The Egyptian Expedition, in mid-1882, was the United States' response to the British attack on Alexandria during the Anglo-Egyptian War. To protect American citizens and their property within the city, three United States Navy ships were sent to Egypt with orders to observe the conflict offshore and make a landing if necessary. Following the bombardment, a force of American marines and sailors were landed and they assisted in fire fighting and guarding the American consulate.

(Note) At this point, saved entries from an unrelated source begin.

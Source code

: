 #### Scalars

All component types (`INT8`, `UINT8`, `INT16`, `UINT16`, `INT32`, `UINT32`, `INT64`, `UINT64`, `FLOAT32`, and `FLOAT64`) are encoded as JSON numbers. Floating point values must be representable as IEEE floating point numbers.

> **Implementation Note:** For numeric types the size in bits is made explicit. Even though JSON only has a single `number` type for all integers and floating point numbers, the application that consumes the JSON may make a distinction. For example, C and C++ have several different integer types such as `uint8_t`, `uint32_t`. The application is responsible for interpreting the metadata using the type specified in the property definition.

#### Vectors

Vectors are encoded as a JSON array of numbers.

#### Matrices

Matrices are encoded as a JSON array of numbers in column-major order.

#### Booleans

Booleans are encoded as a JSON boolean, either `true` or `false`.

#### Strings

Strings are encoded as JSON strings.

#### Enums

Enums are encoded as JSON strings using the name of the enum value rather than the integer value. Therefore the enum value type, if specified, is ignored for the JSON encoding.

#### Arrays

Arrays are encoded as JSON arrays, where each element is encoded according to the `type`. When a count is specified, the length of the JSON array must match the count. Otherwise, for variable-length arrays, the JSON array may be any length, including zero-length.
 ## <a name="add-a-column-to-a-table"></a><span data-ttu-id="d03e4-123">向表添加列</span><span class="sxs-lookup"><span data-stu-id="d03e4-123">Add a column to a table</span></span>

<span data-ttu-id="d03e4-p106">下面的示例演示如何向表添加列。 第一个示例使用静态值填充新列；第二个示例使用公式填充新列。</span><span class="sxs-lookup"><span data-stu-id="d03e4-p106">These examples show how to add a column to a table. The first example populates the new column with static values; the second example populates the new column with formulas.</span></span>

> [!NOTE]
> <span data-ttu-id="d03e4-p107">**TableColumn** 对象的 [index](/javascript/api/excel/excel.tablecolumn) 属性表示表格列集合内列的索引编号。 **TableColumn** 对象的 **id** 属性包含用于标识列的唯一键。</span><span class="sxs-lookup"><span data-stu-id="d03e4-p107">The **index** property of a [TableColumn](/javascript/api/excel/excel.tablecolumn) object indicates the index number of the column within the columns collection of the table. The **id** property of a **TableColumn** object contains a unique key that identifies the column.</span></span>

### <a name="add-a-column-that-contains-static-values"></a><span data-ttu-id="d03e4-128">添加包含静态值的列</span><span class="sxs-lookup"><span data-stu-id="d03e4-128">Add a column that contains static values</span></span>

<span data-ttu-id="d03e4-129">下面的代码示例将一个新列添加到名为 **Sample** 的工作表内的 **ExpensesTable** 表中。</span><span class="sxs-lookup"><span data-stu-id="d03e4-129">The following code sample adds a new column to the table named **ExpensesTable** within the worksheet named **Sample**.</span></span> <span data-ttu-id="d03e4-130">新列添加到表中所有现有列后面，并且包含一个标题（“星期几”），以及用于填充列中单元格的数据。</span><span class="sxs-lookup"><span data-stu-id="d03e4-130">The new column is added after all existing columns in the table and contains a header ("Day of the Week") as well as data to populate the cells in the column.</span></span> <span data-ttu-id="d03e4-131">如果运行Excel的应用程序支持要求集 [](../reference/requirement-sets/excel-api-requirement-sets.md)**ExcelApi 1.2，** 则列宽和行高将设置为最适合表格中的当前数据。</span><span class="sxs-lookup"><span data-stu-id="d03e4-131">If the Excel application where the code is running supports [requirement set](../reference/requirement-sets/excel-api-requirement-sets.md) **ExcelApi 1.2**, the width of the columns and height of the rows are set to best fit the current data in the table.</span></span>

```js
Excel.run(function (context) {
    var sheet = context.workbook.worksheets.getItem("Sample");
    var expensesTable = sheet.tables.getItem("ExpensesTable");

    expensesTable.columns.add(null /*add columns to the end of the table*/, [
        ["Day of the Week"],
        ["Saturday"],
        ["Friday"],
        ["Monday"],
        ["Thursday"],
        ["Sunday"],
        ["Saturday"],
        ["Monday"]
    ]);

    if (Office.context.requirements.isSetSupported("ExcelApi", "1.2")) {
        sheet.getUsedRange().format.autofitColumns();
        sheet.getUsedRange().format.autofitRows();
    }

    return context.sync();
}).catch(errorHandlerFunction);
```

Rear Admiral James W. Nicholson, commander of the European Squadron, was directed to lead the expedition in the screw sloop USS Lancaster. Nicholson arrived at Alexandria on June 27, 1882, the gunboat USS Nipsic on July 1 and the corvette USS Quinnebaug on July 12. A joint British and French fleet, under Admiral Beauchamp Seymour, began anchoring off Alexandria on May 20 but the bombardment did not begin until July 11, after the French had refused to participate. The Americans were informed by the British of their intentions so Rear Admiral Nicholson was able to warn the United States citizens within the city of a pending attack. When the engagement began, the British started shooting at the various forts under the command of Colonel Ahmed Orabi. The Egyptians defended the city, striking the British ships several times though eventually the fortifications were reduced and silenced over the course of two days. During the bombardment, the Americans opened their ships up to all refugees from the city who needed shelter or medical treatment.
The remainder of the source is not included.